Telegraph Operator in Virginia City. John Uriel Hayes just wasn’t cut out for the priesthood. He knew that. His mother and religious mentors did not.
“He kept running away from home,” says Juanita Swinehart of Vancouver, his granddaughter. “And every time the priest would go after him and bring him back again.”
About age 14 , he changed his name to Jeff W. Hayes and lit out as a 19th-century version of the computer geek: a telegraph operator. Eventually he was highly regarded in the Portland business community and as one of the city’s literary lights.
Hayes was born in March 1853 in Cleveland, Ohio, according to a history by his late daughter, Evangeline Rydman. He was the son of immigrants: his father, William Henry Hayes, from Ireland; his mother, Mary Elizabeth (Henry) Hayes, from Scotland.
His father prospered as a shoe and boot merchant, then served as Cleveland city assessor and later as Cuyahoga County treasurer. His mother, daughter of a Presbyterian minister, converted to Catholicism and promised a son and a daughter to the church. John/Jeff, the third of five children, was the priest-designate.
He was having none of it. He taught himself Morse code and excelled at its technology. After leaving home, he worked as a telegraph operator on the Lake Shore Railroad in Pennsylvania.
“The telegraph, in its inception, had identified with it men of a high order of literary attainment,” Hayes wrote in his 1916 book, “Autographs and Memoirs of the Telegraph.” “Professor Morse was an artist of international reputation.”

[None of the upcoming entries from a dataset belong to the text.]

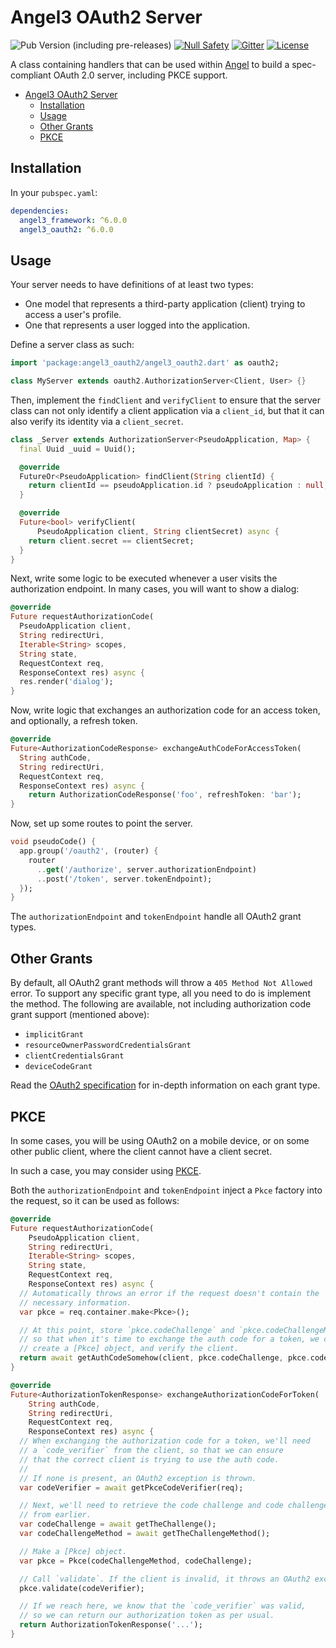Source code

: # Angel3 OAuth2 Server

![Pub Version (including pre-releases)](https://img.shields.io/pub/v/angel3_oauth2?include_prereleases)
[![Null Safety](https://img.shields.io/badge/null-safety-brightgreen)](https://dart.dev/null-safety)
[![Gitter](https://img.shields.io/gitter/room/angel_dart/discussion)](https://gitter.im/angel_dart/discussion)
[![License](https://img.shields.io/github/license/dukefirehawk/angel)](https://github.com/dukefirehawk/angel/tree/master/packages/oauth2/LICENSE)

A class containing handlers that can be used within [Angel](https://angel3-framework.web.app/) to build a spec-compliant
OAuth 2.0 server, including PKCE support.

- [Angel3 OAuth2 Server](#angel3-oauth2-server)
  - [Installation](#installation)
  - [Usage](#usage)
  - [Other Grants](#other-grants)
  - [PKCE](#pkce)

## Installation

In your `pubspec.yaml`:

```yaml
dependencies:
  angel3_framework: ^6.0.0
  angel3_oauth2: ^6.0.0
```

## Usage

Your server needs to have definitions of at least two types:

- One model that represents a third-party application (client) trying to access a user's profile.
- One that represents a user logged into the application.

Define a server class as such:

```dart
import 'package:angel3_oauth2/angel3_oauth2.dart' as oauth2;

class MyServer extends oauth2.AuthorizationServer<Client, User> {}
```

Then, implement the `findClient` and `verifyClient` to ensure that the server class can not only identify a client application via a `client_id`, but that it can also verify its identity via a `client_secret`.

```dart
class _Server extends AuthorizationServer<PseudoApplication, Map> {
  final Uuid _uuid = Uuid();

  @override
  FutureOr<PseudoApplication> findClient(String clientId) {
    return clientId == pseudoApplication.id ? pseudoApplication : null;
  }

  @override
  Future<bool> verifyClient(
      PseudoApplication client, String clientSecret) async {
    return client.secret == clientSecret;
  }
}
```

Next, write some logic to be executed whenever a user visits the authorization endpoint. In many cases, you will want to show a dialog:

```dart
@override
Future requestAuthorizationCode(
  PseudoApplication client,
  String redirectUri,
  Iterable<String> scopes,
  String state,
  RequestContext req,
  ResponseContext res) async {
  res.render('dialog');
}
```

Now, write logic that exchanges an authorization code for an access token, and optionally, a refresh token.

```dart
@override
Future<AuthorizationCodeResponse> exchangeAuthCodeForAccessToken(
  String authCode,
  String redirectUri,
  RequestContext req,
  ResponseContext res) async {
    return AuthorizationCodeResponse('foo', refreshToken: 'bar');
}
```

Now, set up some routes to point the server.

```dart
void pseudoCode() {
  app.group('/oauth2', (router) {
    router
      ..get('/authorize', server.authorizationEndpoint)
      ..post('/token', server.tokenEndpoint);
  });
}
```

The `authorizationEndpoint` and `tokenEndpoint` handle all OAuth2 grant types.

## Other Grants

By default, all OAuth2 grant methods will throw a `405 Method Not Allowed` error. To support any specific grant type, all you need to do is implement the method. The following are available, not including authorization code grant support (mentioned above):

- `implicitGrant`
- `resourceOwnerPasswordCredentialsGrant`
- `clientCredentialsGrant`
- `deviceCodeGrant`

Read the [OAuth2 specification](https://tools.ietf.org/html/rfc6749) for in-depth information on each grant type.

## PKCE

In some cases, you will be using OAuth2 on a mobile device, or on some other
public client, where the client cannot have a client
secret.

In such a case, you may consider using [PKCE](https://tools.ietf.org/html/rfc7636).

Both the `authorizationEndpoint` and `tokenEndpoint` inject a `Pkce` factory into the request, so it
can be used as follows:

```dart
@override
Future requestAuthorizationCode(
    PseudoApplication client,
    String redirectUri,
    Iterable<String> scopes,
    String state,
    RequestContext req,
    ResponseContext res) async {
  // Automatically throws an error if the request doesn't contain the
  // necessary information.
  var pkce = req.container.make<Pkce>();

  // At this point, store `pkce.codeChallenge` and `pkce.codeChallengeMethod`,
  // so that when it's time to exchange the auth code for a token, we can
  // create a [Pkce] object, and verify the client.
  return await getAuthCodeSomehow(client, pkce.codeChallenge, pkce.codeChallengeMethod); 
}

@override
Future<AuthorizationTokenResponse> exchangeAuthorizationCodeForToken(
    String authCode,
    String redirectUri,
    RequestContext req,
    ResponseContext res) async {
  // When exchanging the authorization code for a token, we'll need
  // a `code_verifier` from the client, so that we can ensure
  // that the correct client is trying to use the auth code.
  //
  // If none is present, an OAuth2 exception is thrown.
  var codeVerifier = await getPkceCodeVerifier(req);

  // Next, we'll need to retrieve the code challenge and code challenge method
  // from earlier.
  var codeChallenge = await getTheChallenge();
  var codeChallengeMethod = await getTheChallengeMethod();

  // Make a [Pkce] object.
  var pkce = Pkce(codeChallengeMethod, codeChallenge);

  // Call `validate`. If the client is invalid, it throws an OAuth2 exception.
  pkce.validate(codeVerifier);

  // If we reach here, we know that the `code_verifier` was valid,
  // so we can return our authorization token as per usual.
  return AuthorizationTokenResponse('...');
}
```
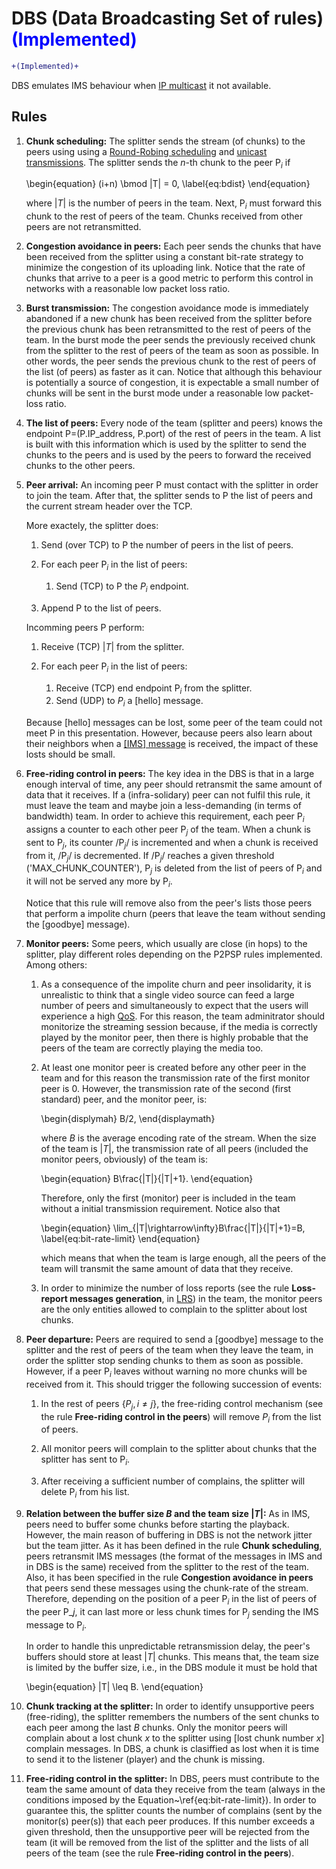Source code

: DBS (Data Broadcasting Set of rules) <span style="color:blue">(Implemented)</span>
==================================================

```diff
+(Implemented)+
```

DBS emulates IMS behaviour when
[IP multicast](https://en.wikipedia.org/wiki/IP_multicast) it not
available.


Rules
-----

1.  **Chunk scheduling:** The splitter sends the stream (of chunks) to
	the peers using using a
	[Round-Robing scheduling](https://en.wikipedia.org/wiki/Round-robin_scheduling)
	and
	[unicast transmissions](https://en.wikipedia.org/wiki/Unicast).
	The splitter sends the $n$-th chunk to the peer P$_i$ if
	
    \begin{equation}
	  (i+n) \bmod |T| = 0, \label{eq:bdist}
    \end{equation}

    where $|T|$ is the number of peers in the team. Next, P$_i$ must
    forward this chunk to the rest of peers of the team. Chunks
    received from other peers are not retransmitted.

2.  **Congestion avoidance in peers:** Each peer sends the chunks that
	have been received from the splitter using a constant bit-rate
	strategy to minimize the congestion of its uploading link. Notice
	that the rate of chunks that arrive to a peer is a good metric to
	perform this control in networks with a reasonable low packet loss
	ratio.

3.  **Burst transmission:** The congestion avoidance mode is
	immediately abandoned if a new chunk has been received from the
	splitter before the previous chunk has been retransmitted to the
	rest of peers of the team. In the burst mode the peer sends the
	previously received chunk from the splitter to the rest of peers
	of the team as soon as possible. In other words, the peer sends
	the previous chunk to the rest of peers of the list (of peers) as
	faster as it can. Notice that although this behaviour is
	potentially a source of congestion, it is expectable a small
	number of chunks will be sent in the burst mode under a reasonable
	low packet-loss ratio.

4.  **The list of peers:** Every node of the team (splitter and
	peers) knows the endpoint P=(P.IP_address, P.port) of the rest of
	peers in the team. A list is built with this information which is
	used by the splitter to send the chunks to the peers and is used
	by the peers to forward the received chunks to the other peers.

5.  **Peer arrival:** An incoming peer P must contact with the
    splitter in order to join the team. After that, the splitter sends
    to P the list of peers and the current stream header over the
    TCP.

	More exactely, the splitter does:

	1.  Send (over TCP) to P the number of peers in the list of peers.

	2.  For each peer P$_i$ in the list of peers:

	    1. Send (TCP) to P the $P_i$ endpoint.

	3.  Append P to the list of peers.

	Incomming peers P perform:

	1.  Receive (TCP) $|T|$ from the splitter.

    2.  For each peer P$_i$ in the list of peers:
		1.  Receive (TCP) end endpoint P$_i$ from the splitter.
        2.  Send (UDP) to $P_i$ a [hello] message.

	Because [hello] messages can be lost, some peer of the team could
	not meet P in this presentation. However, because peers also learn
	about their neighbors when a [[IMS] message](../IMS/README.md) is
	received, the impact of these losts should be small.

5.  **Free-riding control in peers:** The key idea in the DBS is that
	in a large enough interval of time, any peer should retransmit the
	same amount of data that it receives. If a (infra-solidary) peer
	can not fulfil this rule, it must leave the team and maybe join a
	less-demanding (in terms of bandwidth) team. In order to achieve
	this requirement, each peer P$_i$ assigns a counter to each other
	peer P$_j$ of the team. When a chunk is sent to P$_j$, its counter
	/P$_j$/ is incremented and when a chunk is received from it,
	/P$_j$/ is decremented. If /P$_j$/ reaches a given threshold
	('MAX_CHUNK_COUNTER'), P$_j$ is deleted from the list of peers of
	P$_i$ and it will not be served any more by P$_i$.

	Notice that this rule will remove also from the peer's lists those
	peers that perform a impolite churn (peers that leave the team
	without sending the [goodbye] message).

6.  **Monitor peers:** Some peers, which usually are close (in
	hops) to the splitter, play different roles depending on the P2PSP
    rules implemented. Among others:
	
    1.  As a consequence of the impolite churn and peer insolidarity,
		it is unrealistic to think that a single video source can feed
		a large number of peers and simultaneously to expect that the
		users will experience a high
		[QoS](https://en.wikipedia.org/wiki/Quality_of_service). For
		this reason, the team adminitrator should monitorize the
		streaming session because, if the media is correctly played by
		the monitor peer, then there is highly probable that the peers
		of the team are correctly playing the media too.

	2.  At least one monitor peer is created before any other peer in
		the team and for this reason the transmission rate of the first
		monitor peer is $0$. However, the transmission rate of the second
		(first standard) peer, and the monitor peer, is:

	    \begin{displymah}
           B/2,
        \end{displaymath}
		   
        where $B$ is the average encoding rate of the stream. When the
        size of the team is $|T|$, the transmission rate of all peers
        (included the monitor peers, obviously) of the team is:

	    \begin{equation}
          B\frac{|T|}{|T|+1}.
        \end{equation}
		  
	    Therefore, only the first (monitor) peer is included in the team
        without a initial transmission requirement. Notice also that

	    \begin{equation}
		  \lim_{|T|\rightarrow\infty}B\frac{|T|}{|T|+1}=B,
        \label{eq:bit-rate-limit}
        \end{equation}
		
		which means that when the team is large enough, all the peers
		of the team will transmit the same amount of data that they
		receive.

	3.  In order to minimize the number of loss reports (see the rule
		**Loss-report messages generation**, in [LRS](../LRS/README.md))
		in the team, the monitor peers are the only entities allowed to
		complain to the splitter about lost chunks.

7.  **Peer departure:** Peers are required to send a [goodbye]
	message to the splitter and the rest of peers of the team when they
	leave the team, in order the splitter stop sending chunks to
    them as soon as possible. However, if a peer P$_i$ leaves without
	warning no more chunks will be received from it. This should
	trigger the following succession of events:

	1.  In the rest of peers $\{P_j, i\neq j\}$, the free-riding
		control mechanism (see the rule **Free-riding control in the
		peers**) will remove $P_i$ from the list of peers.
		
    2.  All monitor peers will complain to the splitter about chunks
		that the splitter has sent to P$_i$.
	
    3.  After receiving a sufficient number of complains, the splitter
        will delete P$_i$ from his list.

8.  **Relation between the buffer size $B$ and the team size $|T|$:**
	As in IMS, peers need to buffer some chunks before starting the
	playback. However, the main reason of buffering in DBS is not the
	network jitter but the team jitter. As it has been defined in the
	rule **Chunk scheduling**, peers retransmit IMS messages (the
	format of the messages in IMS and in DBS is the same) received
	from the splitter to the rest of the team. Also, it has been
	specified in the rule **Congestion avoidance in peers** that peers
	send these messages using the chunk-rate of the stream. Therefore,
	depending on the position of a peer P$_i$ in the list of peers of
	the peer P_$j$, it can last more or less chunk times for P$_j$
	sending the IMS message to P$_i$.

	In order to handle this unpredictable retransmission delay, the
	peer's buffers should store at least $|T|$ chunks. This means
	that, the team size is limited by the buffer size, i.e., in the
	DBS module it must be hold that

    \begin{equation}
      |T| \leq B.
    \end{equation}

9.  **Chunk tracking at the splitter:** In order to identify
    unsupportive peers (free-riding), the splitter remembers the
    numbers of the sent chunks to each peer among the last $B$
    chunks. Only the monitor peers will complain about a lost chunk
    $x$ to the splitter using [lost chunk number $x$] complain
    messages. In DBS, a chunk is clasiffied as lost when it is time to
    send it to the listener (player) and the chunk is missing.

10. **Free-riding control in the splitter:** In DBS, peers must
    contribute to the team the same amount of data they receive from
    the team (always in the conditions imposed by the
    Equation~\ref{eq:bit-rate-limit}). In order to guarantee this, the
    splitter counts the number of complains (sent by the monitor(s)
    peer(s)) that each peer produces. If this number exceeds a given
    threshold, then the unsupportive peer will be rejected from the
    team (it will be removed from the list of the splitter and the
    lists of all peers of the team (see the rule **Free-riding control
    in the peers**).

Western Union Telegraph opened in Virginia City, Nevada. The operator there was Jeff W. Hayes, he helped to organize the Nevada & California Telegraph Company, superintending the construction of the telegraph from Carson City, Nevada to Bodie, California. Eighteen months later he made a small fortune as one-third owner of the Great Sierra Mine, which was sold for $100,000.